El catálogo de desprecio y agresiones se multiplicaba cuando las salidas eran masivas, como ocurrió con Camarioca, con el Mariel, con los balseros del Maleconazo…
En esos momentos las ofensas, las injurias, eran debidamente condimentadas con huevos y piedras lanzadas a los «contrarrevolucionarios».
Y siempre la voz del «líder» era la más amenazante, la más agresiva, la que mayor carga de desprecio contenía, como aquella inolvidable y vergonzosa frase castrista en medio del Mariel: «que se vayan, no los necesitamos…».
Era el odio más enfermizo del tirano que ve como pueblo, que reconoce como «ciudadanos» solo a los que le obedecen, a los que le inclinan la cerviz…

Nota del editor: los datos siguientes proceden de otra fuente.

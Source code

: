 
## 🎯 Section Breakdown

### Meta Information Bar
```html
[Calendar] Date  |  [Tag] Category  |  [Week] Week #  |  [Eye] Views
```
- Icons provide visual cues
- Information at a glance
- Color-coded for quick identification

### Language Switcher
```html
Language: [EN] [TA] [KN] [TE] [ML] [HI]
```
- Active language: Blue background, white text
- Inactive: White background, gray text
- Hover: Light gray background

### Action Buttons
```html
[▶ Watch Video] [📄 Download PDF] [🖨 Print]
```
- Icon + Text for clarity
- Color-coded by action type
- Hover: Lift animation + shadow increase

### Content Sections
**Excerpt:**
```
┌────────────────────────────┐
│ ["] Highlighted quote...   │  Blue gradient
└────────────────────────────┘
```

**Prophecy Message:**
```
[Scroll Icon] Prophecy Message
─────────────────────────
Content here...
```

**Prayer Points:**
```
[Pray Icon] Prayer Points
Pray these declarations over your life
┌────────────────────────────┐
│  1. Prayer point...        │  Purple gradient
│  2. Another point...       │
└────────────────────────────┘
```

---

40 años después, su alumno ideológico, Díaz Canel, replicó ese mismo odio cuando el 11 de julio llamó a los «revolucionarios» a matar a palos a los «contrarrevolucionarios» en unas calles que el castrismo sigue reivindicando como suyas, aunque nos pertenezcan a todos los cubanos, entre ellos a los más de tres millones que vagan por todo el mundo porque en su tierra se les niega la libertad.

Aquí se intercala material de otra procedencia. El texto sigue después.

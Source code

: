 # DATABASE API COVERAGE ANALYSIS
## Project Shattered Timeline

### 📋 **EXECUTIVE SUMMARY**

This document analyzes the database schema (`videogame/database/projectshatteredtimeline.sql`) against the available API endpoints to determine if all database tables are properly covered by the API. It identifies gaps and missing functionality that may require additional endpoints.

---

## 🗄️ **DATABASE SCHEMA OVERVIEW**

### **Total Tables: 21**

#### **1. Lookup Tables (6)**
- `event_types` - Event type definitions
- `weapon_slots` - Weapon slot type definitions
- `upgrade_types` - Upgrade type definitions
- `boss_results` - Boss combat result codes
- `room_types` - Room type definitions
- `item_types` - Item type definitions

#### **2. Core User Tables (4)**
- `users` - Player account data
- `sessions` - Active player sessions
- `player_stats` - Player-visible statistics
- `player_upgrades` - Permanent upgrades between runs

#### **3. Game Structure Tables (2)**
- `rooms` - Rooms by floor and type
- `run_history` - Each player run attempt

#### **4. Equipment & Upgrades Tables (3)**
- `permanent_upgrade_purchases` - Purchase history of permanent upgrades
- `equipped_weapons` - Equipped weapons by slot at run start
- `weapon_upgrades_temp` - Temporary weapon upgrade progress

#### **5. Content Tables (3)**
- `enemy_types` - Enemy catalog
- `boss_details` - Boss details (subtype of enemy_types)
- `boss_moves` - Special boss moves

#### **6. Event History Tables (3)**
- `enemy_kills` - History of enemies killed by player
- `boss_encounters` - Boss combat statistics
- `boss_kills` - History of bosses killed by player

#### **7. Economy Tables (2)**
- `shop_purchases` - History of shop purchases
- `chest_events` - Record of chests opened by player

Todos ellos son la verdadera emigración; más aún, son el exilio, porque han sido forzados a ese destierro. A los que ahora tienden puentes de complicidad, a los que arrojan vergüenza sobre los cubanos que han muerto sin poder volver a Cuba con sus seres queridos, o ahogados en el mar, o en las selvas de Centroamérica… a esos lacayos les decimos que ser Cubano, Patriota, Digno, es ser enemigo de la dictadura castrista.
Un hombre que no se atreve a decir lo que piensa, no es un hombre honrado.
No más temor. No más dictadura en Cuba.